## WORK TASK
Go through the records and count the lines where the string "reports" occurs. Reply with the number only.

## DATASET
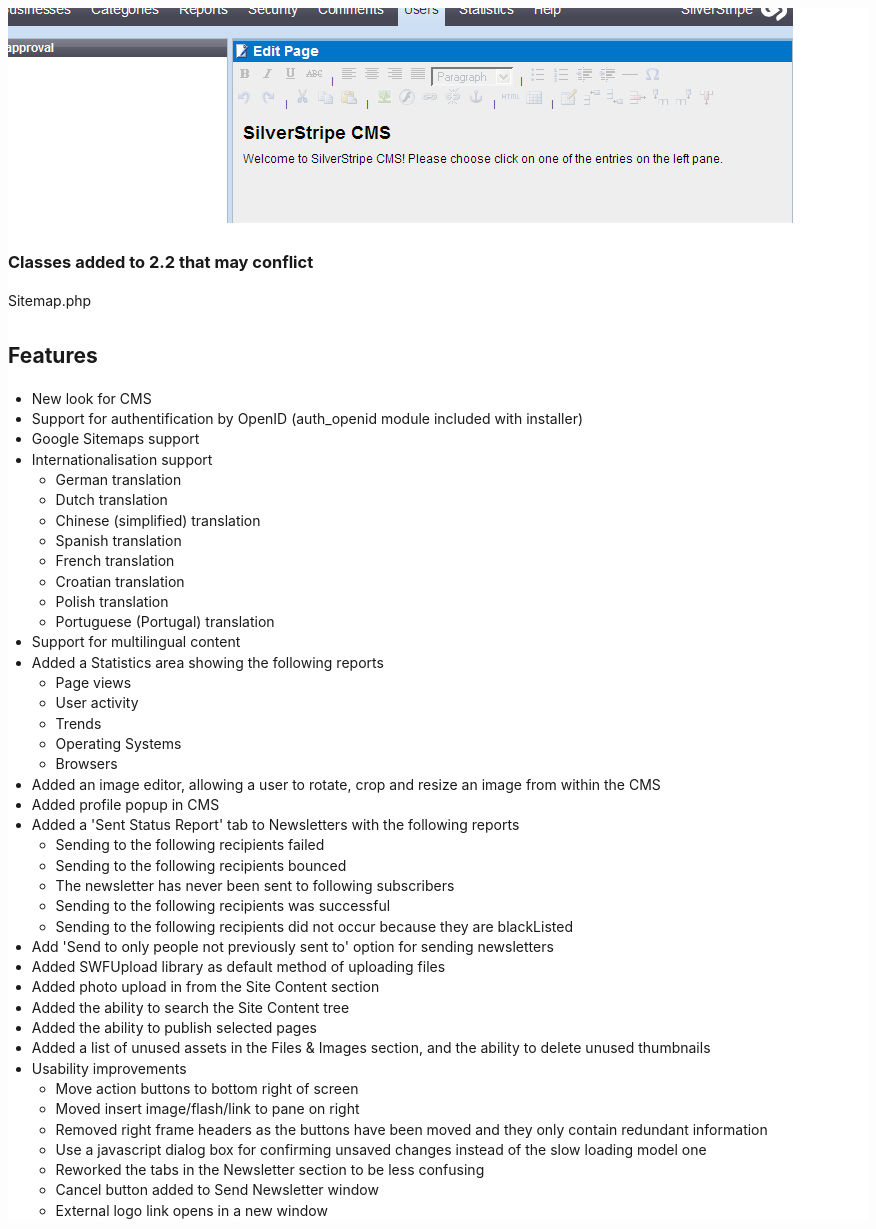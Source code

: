 ![](_images/cms22screenie.jpg)


### Classes added to 2.2 that may conflict

Sitemap.php


## Features

   * New look for CMS
   * Support for authentification by OpenID (auth_openid module included with installer)
   * Google Sitemaps support
   * Internationalisation support
       * German translation
       * Dutch translation
       * Chinese (simplified) translation
       * Spanish translation
       * French translation
       * Croatian translation
       * Polish translation
       * Portuguese (Portugal) translation
   * Support for multilingual content
   * Added a Statistics area showing the following reports
	    * Page views
       * User activity
       * Trends
       * Operating Systems
       * Browsers
   * Added an image editor, allowing a user to rotate, crop and resize an image from within the CMS
   * Added profile popup in CMS
   * Added a 'Sent Status Report' tab to Newsletters with the following reports
       * Sending to the following recipients failed
       * Sending to the following recipients bounced
       * The newsletter has never been sent to following subscribers
       * Sending to the following recipients was successful
       * Sending to the following recipients did not occur because they are blackListed
   * Add 'Send to only people not previously sent to' option for sending newsletters
   * Added SWFUpload library as default method of uploading files
   * Added photo upload in from the Site Content section
   * Added the ability to search the Site Content tree
   * Added the ability to publish selected pages
   * Added a list of unused assets in the Files & Images section, and the ability to delete unused thumbnails 
   * Usability improvements
       * Move action buttons to bottom right of screen
       * Moved insert image/flash/link to pane on right
       * Removed right frame headers as the buttons have been moved and they only contain redundant information
       * Use a javascript dialog box for confirming unsaved changes instead of the slow loading model one
       * Reworked the tabs in the Newsletter section to be less confusing
       * Cancel button added to Send Newsletter window
       * External logo link opens in a new window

## WORKED SOLUTION
2